= REQUIRED ACTION =
When the line containing "in package (#1239)" appears in the listing below, set it down along with each later line through the end, exactly as written, and nothing before it.

= SUPPLIED INFORMATION =
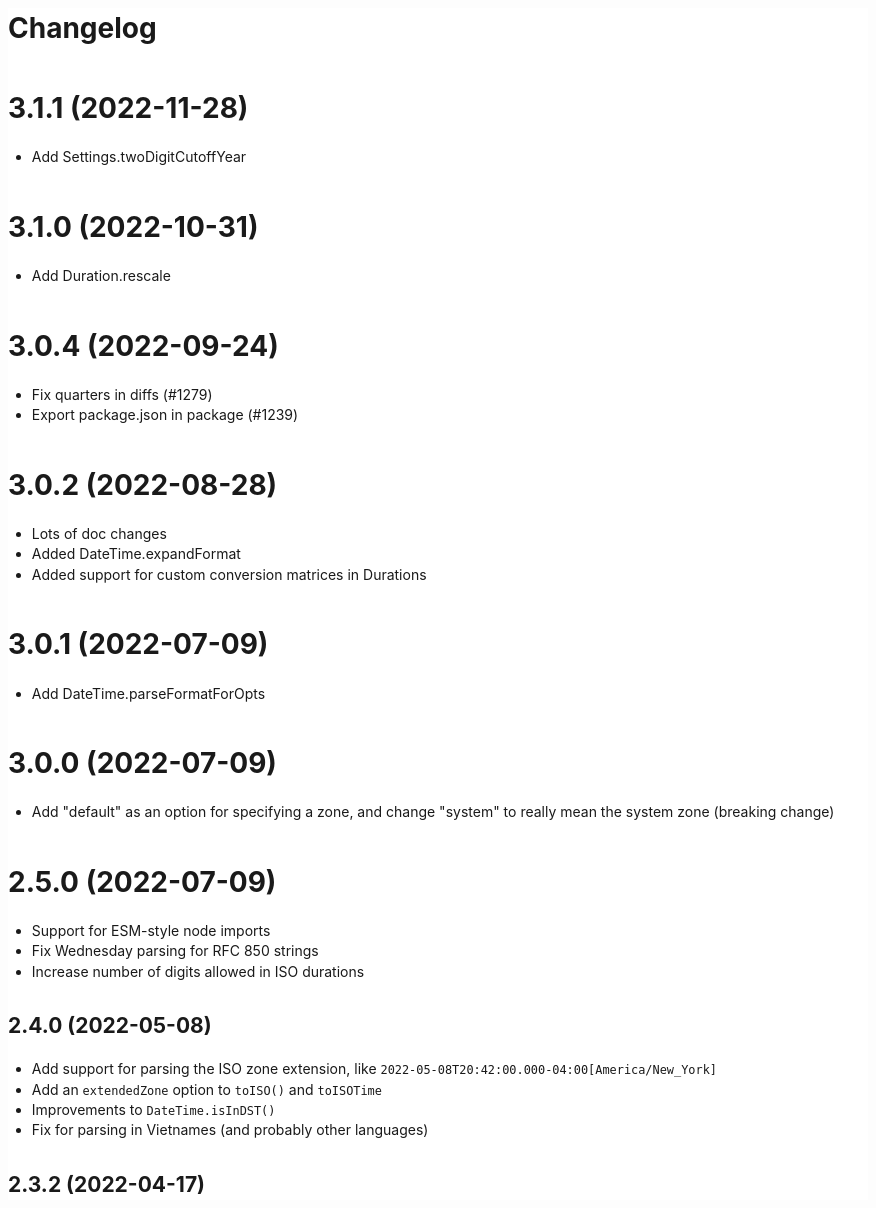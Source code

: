# Changelog

# 3.1.1 (2022-11-28)

* Add Settings.twoDigitCutoffYear

# 3.1.0 (2022-10-31)

* Add Duration.rescale

# 3.0.4 (2022-09-24)

* Fix quarters in diffs (#1279)
* Export package.json in package (#1239)

# 3.0.2 (2022-08-28)

* Lots of doc changes
* Added DateTime.expandFormat
* Added support for custom conversion matrices in Durations

# 3.0.1 (2022-07-09)

* Add DateTime.parseFormatForOpts

# 3.0.0 (2022-07-09)

* Add "default" as an option for specifying a zone, and change "system" to really mean the system zone (breaking change)

# 2.5.0 (2022-07-09)

 * Support for ESM-style node imports
 * Fix Wednesday parsing for RFC 850 strings
 * Increase number of digits allowed in ISO durations

## 2.4.0 (2022-05-08)

 * Add support for parsing the ISO zone extension, like `2022-05-08T20:42:00.000-04:00[America/New_York]`
 * Add an `extendedZone` option to `toISO()` and `toISOTime`
 * Improvements to `DateTime.isInDST()`
 * Fix for parsing in Vietnames (and probably other languages)

## 2.3.2 (2022-04-17)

= TASK RESPONSE =
* Export package.json in package (#1239)

# 3.0.2 (2022-08-28)

* Lots of doc changes
* Added DateTime.expandFormat
* Added support for custom conversion matrices in Durations

# 3.0.1 (2022-07-09)

* Add DateTime.parseFormatForOpts

# 3.0.0 (2022-07-09)

* Add "default" as an option for specifying a zone, and change "system" to really mean the system zone (breaking change)

# 2.5.0 (2022-07-09)

 * Support for ESM-style node imports
 * Fix Wednesday parsing for RFC 850 strings
 * Increase number of digits allowed in ISO durations

## 2.4.0 (2022-05-08)

 * Add support for parsing the ISO zone extension, like `2022-05-08T20:42:00.000-04:00[America/New_York]`
 * Add an `extendedZone` option to `toISO()` and `toISOTime`
 * Improvements to `DateTime.isInDST()`
 * Fix for parsing in Vietnames (and probably other languages)

## 2.3.2 (2022-04-17)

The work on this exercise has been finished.